Agafia has no fear of the taiga, forest beasts and demons typical of city dwellers. When she is asked, isn’t it scary to live alone in such a wilderness, she replies: “I’m not alone,” and she reaches for the Icon of the Mother of God from her bosom, “I have the Three-Hand Helper.”

In recent years, via journalists who visited Agafia, the metropolitanate of the Russian Orthodox Old-Rite Church began to receive letters in which Agafia Karpovna asks people close to her in spirit, who have the opportunity and desire to leave the world for a while, to come to help her in prayer and household works. Since then, Agafia periodically has Old-believers from Moscow, Siberia and the Urals.

Agafia Lykova also wrote to me and invited me to visit. In April of this year, I had the opportunity to visit her taiga retreat.

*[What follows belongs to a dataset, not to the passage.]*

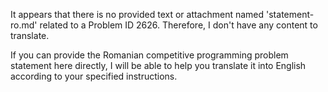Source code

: It appears that there is no provided text or attachment named 'statement-ro.md' related to a Problem ID 2626. Therefore, I don't have any content to translate.

If you can provide the Romanian competitive programming problem statement here directly, I will be able to help you translate it into English according to your specified instructions.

Our small delegation arrived in Gorno-Altaisk and early in the morning of April 9, we flew by helicopter to the bank of the Yerinat River, where Agafia Karpovna’s zaimka was located. Our visit coincided with her birthday; on this day she turned 69 years old. For our arrival, the hostess had laid homemade multi-coloured rugs on the floor, baked bread in a Russian oven and treated us to compote and jam made from taiga berries. Agafia herself eats very little and mostly plant-based food; she has never tried wine. She is childishly trusting, open and sociable, with a kind smile on her face. She cares little about her appearance and clothes, her hands have turned dark and hardened from constant work with the earth and the stoking of the oven. Labour, combined with prayer, became a source of vigour and longevity for her. Agafia has goats and recently three goatlings, chickens, dogs, cats and she cultivates a vegetable garden where she plants potatoes, carrots, radishes, beets and other vegetables. She spins and knits from linen and wool, reading psalms from memory.

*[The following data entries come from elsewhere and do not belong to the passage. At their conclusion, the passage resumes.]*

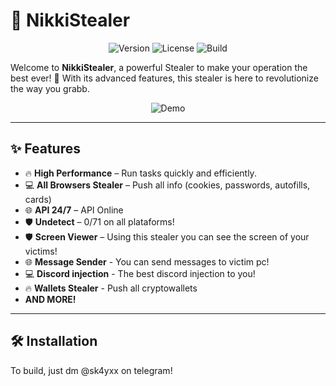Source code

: # 🚀 NikkiStealer 

<p align="center">
  <img src="https://img.shields.io/badge/Version-1.0.0-brightgreen" alt="Version">
  <img src="https://img.shields.io/badge/License-MIT-blue" alt="License">
  <img src="https://img.shields.io/badge/Build-Passing-brightgreen" alt="Build">
</p>

Welcome to **NikkiStealer**, a powerful Stealer to make your operation the best ever! 🎉 With its advanced features, this stealer is here to revolutionize the way you grabb.

<p align="center">
  <img src="https://user-images.githubusercontent.com/yourusername/yourrepo/animation.gif" alt="Demo">
</p>

---

## ✨ Features

- 🔥 **High Performance** – Run tasks quickly and efficiently.
- 💻 **All Browsers Stealer** – Push all info (cookies, passwords, autofills, cards)
- 🌐 **API 24/7** – API Online 
- 🛡️ **Undetect** – 0/71 on all plataforms!
- 🛡️ **Screen Viewer** – Using this stealer you can see the screen of your victims!
- 🌐 **Message Sender** - You can send messages to victim pc!
- 💻 **Discord injection** - The best discord injection to you!
- 🔥 **Wallets Stealer** - Push all cryptowallets
- **AND MORE!**

---

## 🛠️ Installation

To build, just dm @sk4yxx on telegram!

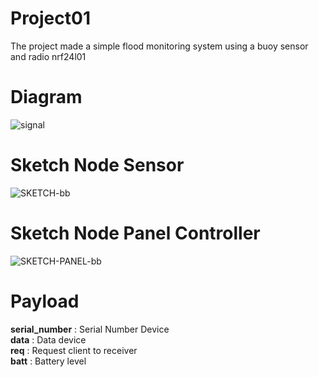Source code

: # Project01
The project made a simple flood monitoring system using a buoy sensor and radio nrf24l01

# Diagram
<img src="https://i.ibb.co/5j3hp6h/signal.png" alt="signal" border="0"/>

# Sketch Node Sensor
<img src="https://i.ibb.co/GCDMrsv/SKETCH-bb.png" alt="SKETCH-bb" border="0" />

# Sketch Node Panel Controller
<img src="https://i.ibb.co/P5kdKCw/SKETCH-PANEL-bb.png" alt="SKETCH-PANEL-bb" border="0">

# Payload<br />
  <b>serial_number</b> : Serial Number Device<br />
  <b>data</b> : Data device<br />
  <b>req</b> : Request client to receiver<br />
  <b>batt</b> : Battery level<br />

Although Agafia does not have monastic tonsure, she diligently follows the instructions for monks, fulfilling the monastic prayer rule; she commits the full liturgical cycle on feast days according to old books, which are carefully kept. In their family, it was decided when everyone went off to work, to leave one person to pray to God, and they usually left Agafia.

In a conversation with her, I asked about her future plans. In response, Agafia Karpovna informed me of her intention to fulfil her father’s testament not to leave their forest shelter – “tyatyen’ka blessed (me)” (an affectionate name for father). Despite some difficult moments she experienced last winter, including running out of food, firewood and hay by the end of winter, being very sick at one time, and on occasion worrying about bears who, in search of food called on her zaimka and even climbed into her barn – Agafia is not discouraged, laying her trust in the Lord and the Mother of God.

Seeing us to the helicopter and giving us willow twigs, Agafia thanked us for the visit, asked us to pray for her and invited us to the anniversary names day next year, on the second day of Pascha.

It is these people, their destinies, in my mind, that contribute to strengthening the unity of our history and our people. They give everyone who associates with them a sense of the deep connection with the Creator, instil faith into our own strength and provide an example of solid self-standing and success in the struggle for independence.